Fotocredit: Getty Images

VonEurosport
15/03/2020 Am 11:10 | Update 15/03/2020 Am 11:53

Die deutschen Biathleten dürfen nach dem turbulenten WM-Winter ein positives Fazit ziehen. Speziell die Frauen um Denise Herrmann und Franziska Preuß beeindruckten zum Abschluss. Im letzten Sprint der Saison holten die beiden einen Doppelsieg. Zudem krönte Herrmann ihre starke Saison mit einer kleinen Kristallkugel.
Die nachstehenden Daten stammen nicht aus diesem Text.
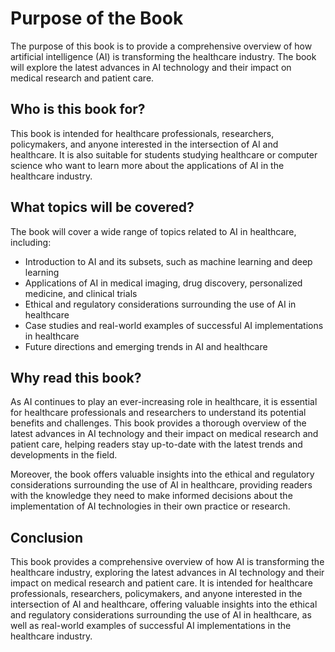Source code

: Purpose of the Book
============================================

The purpose of this book is to provide a comprehensive overview of how artificial intelligence (AI) is transforming the healthcare industry. The book will explore the latest advances in AI technology and their impact on medical research and patient care.

Who is this book for?
---------------------

This book is intended for healthcare professionals, researchers, policymakers, and anyone interested in the intersection of AI and healthcare. It is also suitable for students studying healthcare or computer science who want to learn more about the applications of AI in the healthcare industry.

What topics will be covered?
----------------------------

The book will cover a wide range of topics related to AI in healthcare, including:

* Introduction to AI and its subsets, such as machine learning and deep learning
* Applications of AI in medical imaging, drug discovery, personalized medicine, and clinical trials
* Ethical and regulatory considerations surrounding the use of AI in healthcare
* Case studies and real-world examples of successful AI implementations in healthcare
* Future directions and emerging trends in AI and healthcare

Why read this book?
-------------------

As AI continues to play an ever-increasing role in healthcare, it is essential for healthcare professionals and researchers to understand its potential benefits and challenges. This book provides a thorough overview of the latest advances in AI technology and their impact on medical research and patient care, helping readers stay up-to-date with the latest trends and developments in the field.

Moreover, the book offers valuable insights into the ethical and regulatory considerations surrounding the use of AI in healthcare, providing readers with the knowledge they need to make informed decisions about the implementation of AI technologies in their own practice or research.

Conclusion
----------

This book provides a comprehensive overview of how AI is transforming the healthcare industry, exploring the latest advances in AI technology and their impact on medical research and patient care. It is intended for healthcare professionals, researchers, policymakers, and anyone interested in the intersection of AI and healthcare, offering valuable insights into the ethical and regulatory considerations surrounding the use of AI in healthcare, as well as real-world examples of successful AI implementations in the healthcare industry.
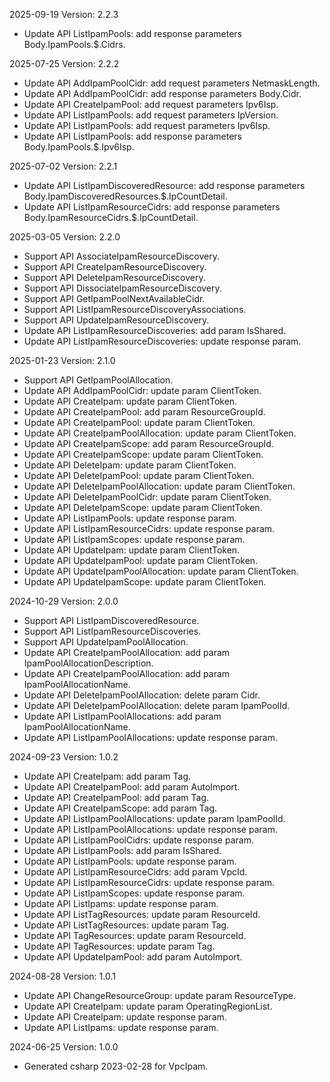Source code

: 2025-09-19 Version: 2.2.3
- Update API ListIpamPools: add response parameters Body.IpamPools.$.Cidrs.


2025-07-25 Version: 2.2.2
- Update API AddIpamPoolCidr: add request parameters NetmaskLength.
- Update API AddIpamPoolCidr: add response parameters Body.Cidr.
- Update API CreateIpamPool: add request parameters Ipv6Isp.
- Update API ListIpamPools: add request parameters IpVersion.
- Update API ListIpamPools: add request parameters Ipv6Isp.
- Update API ListIpamPools: add response parameters Body.IpamPools.$.Ipv6Isp.


2025-07-02 Version: 2.2.1
- Update API ListIpamDiscoveredResource: add response parameters Body.IpamDiscoveredResources.$.IpCountDetail.
- Update API ListIpamResourceCidrs: add response parameters Body.IpamResourceCidrs.$.IpCountDetail.


2025-03-05 Version: 2.2.0
- Support API AssociateIpamResourceDiscovery.
- Support API CreateIpamResourceDiscovery.
- Support API DeleteIpamResourceDiscovery.
- Support API DissociateIpamResourceDiscovery.
- Support API GetIpamPoolNextAvailableCidr.
- Support API ListIpamResourceDiscoveryAssociations.
- Support API UpdateIpamResourceDiscovery.
- Update API ListIpamResourceDiscoveries: add param IsShared.
- Update API ListIpamResourceDiscoveries: update response param.


2025-01-23 Version: 2.1.0
- Support API GetIpamPoolAllocation.
- Update API AddIpamPoolCidr: update param ClientToken.
- Update API CreateIpam: update param ClientToken.
- Update API CreateIpamPool: add param ResourceGroupId.
- Update API CreateIpamPool: update param ClientToken.
- Update API CreateIpamPoolAllocation: update param ClientToken.
- Update API CreateIpamScope: add param ResourceGroupId.
- Update API CreateIpamScope: update param ClientToken.
- Update API DeleteIpam: update param ClientToken.
- Update API DeleteIpamPool: update param ClientToken.
- Update API DeleteIpamPoolAllocation: update param ClientToken.
- Update API DeleteIpamPoolCidr: update param ClientToken.
- Update API DeleteIpamScope: update param ClientToken.
- Update API ListIpamPools: update response param.
- Update API ListIpamResourceCidrs: update response param.
- Update API ListIpamScopes: update response param.
- Update API UpdateIpam: update param ClientToken.
- Update API UpdateIpamPool: update param ClientToken.
- Update API UpdateIpamPoolAllocation: update param ClientToken.
- Update API UpdateIpamScope: update param ClientToken.


2024-10-29 Version: 2.0.0
- Support API ListIpamDiscoveredResource.
- Support API ListIpamResourceDiscoveries.
- Support API UpdateIpamPoolAllocation.
- Update API CreateIpamPoolAllocation: add param IpamPoolAllocationDescription.
- Update API CreateIpamPoolAllocation: add param IpamPoolAllocationName.
- Update API DeleteIpamPoolAllocation: delete param Cidr.
- Update API DeleteIpamPoolAllocation: delete param IpamPoolId.
- Update API ListIpamPoolAllocations: add param IpamPoolAllocationName.
- Update API ListIpamPoolAllocations: update response param.


2024-09-23 Version: 1.0.2
- Update API CreateIpam: add param Tag.
- Update API CreateIpamPool: add param AutoImport.
- Update API CreateIpamPool: add param Tag.
- Update API CreateIpamScope: add param Tag.
- Update API ListIpamPoolAllocations: update param IpamPoolId.
- Update API ListIpamPoolAllocations: update response param.
- Update API ListIpamPoolCidrs: update response param.
- Update API ListIpamPools: add param IsShared.
- Update API ListIpamPools: update response param.
- Update API ListIpamResourceCidrs: add param VpcId.
- Update API ListIpamResourceCidrs: update response param.
- Update API ListIpamScopes: update response param.
- Update API ListIpams: update response param.
- Update API ListTagResources: update param ResourceId.
- Update API ListTagResources: update param Tag.
- Update API TagResources: update param ResourceId.
- Update API TagResources: update param Tag.
- Update API UpdateIpamPool: add param AutoImport.


2024-08-28 Version: 1.0.1
- Update API ChangeResourceGroup: update param ResourceType.
- Update API CreateIpam: update param OperatingRegionList.
- Update API CreateIpam: update response param.
- Update API ListIpams: update response param.


2024-06-25 Version: 1.0.0
- Generated csharp 2023-02-28 for VpcIpam.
Die Herren konnten da diese Saison nicht mithalten.

Denise Herrmann war nach dem turbulenten WM-Winter "unter dem Strich sehr zufrieden", Franziska Preuß gab der Saison eine gute "Note 2". Die deutschen Biathleten verabschiedeten sich mit einem positiven Gefühl in die lange Sommerpause, wenngleich sehr viel Arbeit auf die Skijäger wartet.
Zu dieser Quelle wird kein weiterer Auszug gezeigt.